WORK INSTRUCTIONS
Every line containing the word "postpublish" must be pulled from the records.

Recorded data
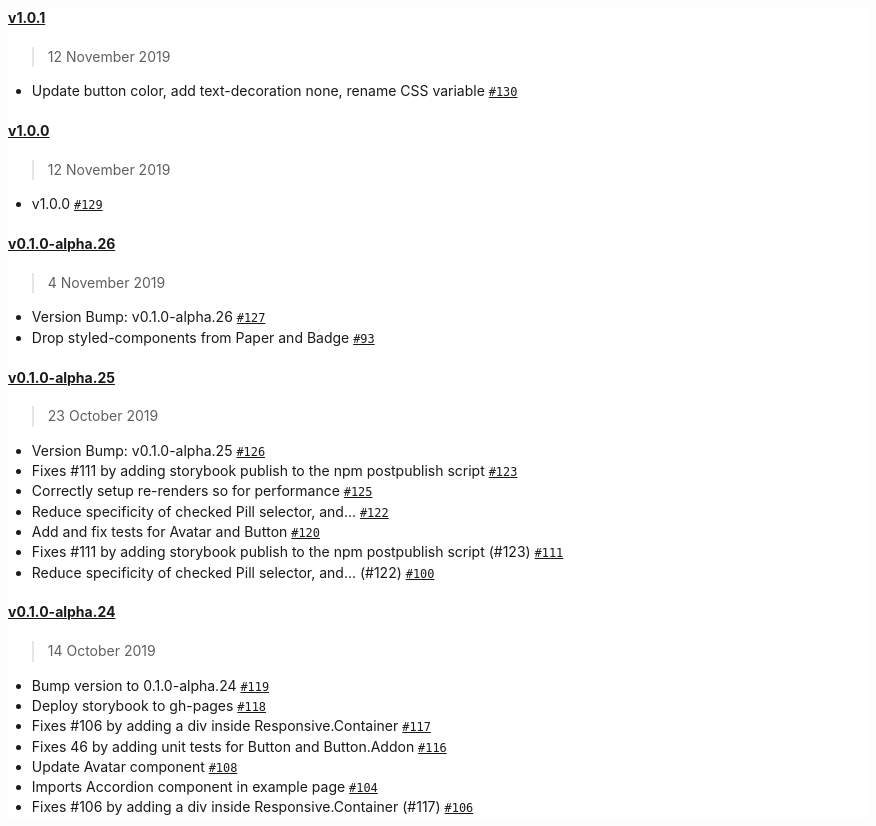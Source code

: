 #### [v1.0.1](https://github.com/cision/rover-ui/compare/v1.0.0...v1.0.1)

> 12 November 2019

- Update button color, add text-decoration none, rename CSS variable [`#130`](https://github.com/cision/rover-ui/pull/130)

#### [v1.0.0](https://github.com/cision/rover-ui/compare/v0.1.0-alpha.26...v1.0.0)

> 12 November 2019

- v1.0.0 [`#129`](https://github.com/cision/rover-ui/pull/129)

#### [v0.1.0-alpha.26](https://github.com/cision/rover-ui/compare/v0.1.0-alpha.25...v0.1.0-alpha.26)

> 4 November 2019

- Version Bump: v0.1.0-alpha.26 [`#127`](https://github.com/cision/rover-ui/pull/127)
- Drop styled-components from Paper and Badge [`#93`](https://github.com/cision/rover-ui/pull/93)

#### [v0.1.0-alpha.25](https://github.com/cision/rover-ui/compare/v0.1.0-alpha.24...v0.1.0-alpha.25)

> 23 October 2019

- Version Bump: v0.1.0-alpha.25 [`#126`](https://github.com/cision/rover-ui/pull/126)
- Fixes #111 by adding storybook publish to the npm postpublish script [`#123`](https://github.com/cision/rover-ui/pull/123)
- Correctly setup re-renders so for performance [`#125`](https://github.com/cision/rover-ui/pull/125)
- Reduce specificity of checked Pill selector, and... [`#122`](https://github.com/cision/rover-ui/pull/122)
- Add and fix tests for Avatar and Button [`#120`](https://github.com/cision/rover-ui/pull/120)
- Fixes #111 by adding storybook publish to the npm postpublish script (#123) [`#111`](https://github.com/cision/rover-ui/issues/111)
- Reduce specificity of checked Pill selector, and... (#122) [`#100`](https://github.com/cision/rover-ui/issues/100)

#### [v0.1.0-alpha.24](https://github.com/cision/rover-ui/compare/v0.1.0-alpha.23...v0.1.0-alpha.24)

> 14 October 2019

- Bump version to 0.1.0-alpha.24 [`#119`](https://github.com/cision/rover-ui/pull/119)
- Deploy storybook to gh-pages [`#118`](https://github.com/cision/rover-ui/pull/118)
- Fixes #106 by adding a div inside Responsive.Container [`#117`](https://github.com/cision/rover-ui/pull/117)
- Fixes 46 by adding unit tests for Button and Button.Addon [`#116`](https://github.com/cision/rover-ui/pull/116)
- Update Avatar component [`#108`](https://github.com/cision/rover-ui/pull/108)
- Imports Accordion component in example page [`#104`](https://github.com/cision/rover-ui/pull/104)
- Fixes #106 by adding a div inside Responsive.Container (#117) [`#106`](https://github.com/cision/rover-ui/issues/106)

ANSWER TO THE EXERCISE
- Fixes #111 by adding storybook publish to the npm postpublish script [`#123`](https://github.com/cision/rover-ui/pull/123)
- Fixes #111 by adding storybook publish to the npm postpublish script (#123) [`#111`](https://github.com/cision/rover-ui/issues/111)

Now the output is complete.